Als ich durch einen der kleineren Eingänge den Palast wieder betrat, machte ich mich sofort daran den Prinzen zu suchen. Doch wie sollte es auch sein? Es war ganz schön schwer in den großen Hallen eine einzelne Person zu suchen und nach ihm zu fragen, war mir zu unangenehm. Was sollte man auch denken, wenn irgendeine Schülerin nach dem großen Prinzen fragte? Irgendwann kamen mir dann ein paar Elben entgegen, welche sich in der großen Halle sammelten. Legolas war also definitiv hier irgendwo, doch sollte ich ihn wirklich jetzt gerade stören? Die Nachricht musste wirklich etwas in ihm ausgelöst haben, so viele Leute, wie er gerade zusammenrief.
Also entschied ich mich letztendlich dafür, einfach später mit ihm darüber zu sprechen. Es konnte nicht so wichtig sein. Der Ring war schließlich kein Zauberring und wenn er mächtig wäre, so hätte ich das vorhin gespürt. Außerdem war ich auch ziemlich erschöpft von dem Gehen und der Aufregung, weswegen ich mich erst einmal auf mein Zimmer begab.
Meine Wunde war nicht so schlimm, wie ich es erwartet hatte, sie war sogar etwas besser geworden und mit der Heilkunst der Elben war inzwischen nur noch eine dünne Kruste zu sehen. Ich freute mich schon ein wenig auf morgen, wenn ich wieder beim Training mitmachen durfte und auch keine enttäuschten Blicke von Legolas mehr erntete.
Der restliche Tag verging gähnend langsam. Mein Vater war anscheinend auch im Wald und suchte nach den Orks, weshalb ich keine Beschäftigung hatte und immer mal wieder nachschauen ging, ob die Kämpfer zurück waren.

Die Sonne war fast untergegangen, als ich wieder meine Runden durch die Eingangshallen drehte und sich endlich etwas rührte. Die großen Türen wurden aufgedrückt und die ersten Kämpfer betraten den Palast. Einige waren verletzt und alle hatten Blutspuren, welche schwarz, aber auch rot waren. Wurden wir wirklich angegriffen? Einfach so?
Es waren eindeutig weniger, als das Palast ursprünglich verlassen hatten und in der Menge konnte ich meinen Vater zunächst nicht erkennen. Ich wollte zwar wissen, ob es ihm gut ging, doch musste ich auch mit Legolas sprechen, welcher als Letzter hineintrat. Sein Gesichtsausdruck war ernst, doch es war keine Spur von Müdigkeit zu erkennen. Er hatte mich schnell entdeckt und kam auf mich zu. Ich war etwas überrascht, dass er nicht zuerst noch irgendwelche Befehle erteilen, oder zumindest dem König Bericht erstatten wollte.
Er sagte kein Wort, sondern zog mich einfach mit sich ein wenig weiter weg von den Heimkehrenden.

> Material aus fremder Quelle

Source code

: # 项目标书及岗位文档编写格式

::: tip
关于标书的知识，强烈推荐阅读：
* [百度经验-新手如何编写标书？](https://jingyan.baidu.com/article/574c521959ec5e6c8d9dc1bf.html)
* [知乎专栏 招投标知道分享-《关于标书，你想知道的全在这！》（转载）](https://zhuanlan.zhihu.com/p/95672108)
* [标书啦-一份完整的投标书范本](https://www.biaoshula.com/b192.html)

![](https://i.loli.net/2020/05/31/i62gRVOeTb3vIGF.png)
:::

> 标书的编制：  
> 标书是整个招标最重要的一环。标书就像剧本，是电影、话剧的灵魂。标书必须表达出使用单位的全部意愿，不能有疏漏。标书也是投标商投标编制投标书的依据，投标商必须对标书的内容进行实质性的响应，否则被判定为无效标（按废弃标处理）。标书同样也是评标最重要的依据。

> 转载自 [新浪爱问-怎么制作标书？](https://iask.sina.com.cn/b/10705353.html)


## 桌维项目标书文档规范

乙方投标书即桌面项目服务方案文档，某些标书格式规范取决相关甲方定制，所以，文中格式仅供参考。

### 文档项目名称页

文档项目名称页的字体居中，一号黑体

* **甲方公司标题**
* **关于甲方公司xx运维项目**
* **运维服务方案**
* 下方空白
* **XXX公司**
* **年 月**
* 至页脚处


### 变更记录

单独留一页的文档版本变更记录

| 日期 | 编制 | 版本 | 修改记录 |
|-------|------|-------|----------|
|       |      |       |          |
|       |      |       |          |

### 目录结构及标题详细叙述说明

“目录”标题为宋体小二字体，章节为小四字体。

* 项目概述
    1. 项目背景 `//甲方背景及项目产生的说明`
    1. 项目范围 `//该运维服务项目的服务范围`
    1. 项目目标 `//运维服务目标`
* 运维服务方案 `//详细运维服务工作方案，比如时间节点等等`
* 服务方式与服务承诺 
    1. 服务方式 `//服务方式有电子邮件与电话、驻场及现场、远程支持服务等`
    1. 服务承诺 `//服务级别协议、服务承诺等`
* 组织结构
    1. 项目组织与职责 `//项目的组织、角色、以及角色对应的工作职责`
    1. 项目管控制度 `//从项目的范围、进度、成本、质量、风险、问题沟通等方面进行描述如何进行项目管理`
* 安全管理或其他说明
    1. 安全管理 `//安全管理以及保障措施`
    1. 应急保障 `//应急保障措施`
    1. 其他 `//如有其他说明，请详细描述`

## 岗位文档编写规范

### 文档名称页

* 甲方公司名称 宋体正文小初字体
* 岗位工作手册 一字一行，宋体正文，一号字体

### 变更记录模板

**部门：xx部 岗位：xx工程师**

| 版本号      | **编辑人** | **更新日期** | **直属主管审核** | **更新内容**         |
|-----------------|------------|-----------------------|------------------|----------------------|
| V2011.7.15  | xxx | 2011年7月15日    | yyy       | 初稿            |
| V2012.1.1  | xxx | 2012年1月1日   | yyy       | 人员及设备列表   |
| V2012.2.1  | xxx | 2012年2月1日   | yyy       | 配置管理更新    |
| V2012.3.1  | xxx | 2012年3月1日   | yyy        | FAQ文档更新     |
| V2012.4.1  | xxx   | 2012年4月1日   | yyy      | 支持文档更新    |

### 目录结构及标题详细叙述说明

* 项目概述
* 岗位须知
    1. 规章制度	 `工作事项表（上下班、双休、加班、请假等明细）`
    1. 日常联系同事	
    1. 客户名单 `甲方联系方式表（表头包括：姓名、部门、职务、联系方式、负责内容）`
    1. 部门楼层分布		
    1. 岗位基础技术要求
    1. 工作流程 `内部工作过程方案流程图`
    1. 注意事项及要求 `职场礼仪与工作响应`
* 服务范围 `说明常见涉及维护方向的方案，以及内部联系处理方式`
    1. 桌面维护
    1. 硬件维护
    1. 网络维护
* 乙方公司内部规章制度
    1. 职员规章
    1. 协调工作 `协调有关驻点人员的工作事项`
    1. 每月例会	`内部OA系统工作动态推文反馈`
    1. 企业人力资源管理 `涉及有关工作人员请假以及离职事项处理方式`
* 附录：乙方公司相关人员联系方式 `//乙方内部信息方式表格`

Ich war davon noch etwas verwirrter, doch wartete auf die Erklärung. „Ich weiß nicht, ob dein Vater es dir erzählt hat, aber wir haben kurz gesprochen, als du noch bewusstlos warst", fing er leise mit einem eindringlichen Blick an. Worauf wollte er genau hinaus?
Er machte eine kurze Pause und unterbrach den Blickkontakt. „Er... war bei den Kämpfern dabei, wie du sicher weißt", führte er weiter und ich trat einen kleinen Schritt zurück. Er wollte mir gerade nicht sagen, dass...
„Er wurde verletzt, ich weiß nicht, ob er es überleben wird, doch ich denke, er ist bereits bei den Heilern", brachte er es endlich zu Ende und sah mich fast schon mitleidig an, doch das machte es nicht viel besser. „Warum sagt Ihr mir das?", flüsterte ich leise mit brüchiger Stimme. Ich wäre irgendwann sowieso draufgekommen und wir waren keine Freunde oder Ähnliches. Er hatte keine Verantwortung mir gegenüber, oder kannte mich wirklich. Ich war mir nicht einmal sicher, ob er überhaupt meinen Namen wusste.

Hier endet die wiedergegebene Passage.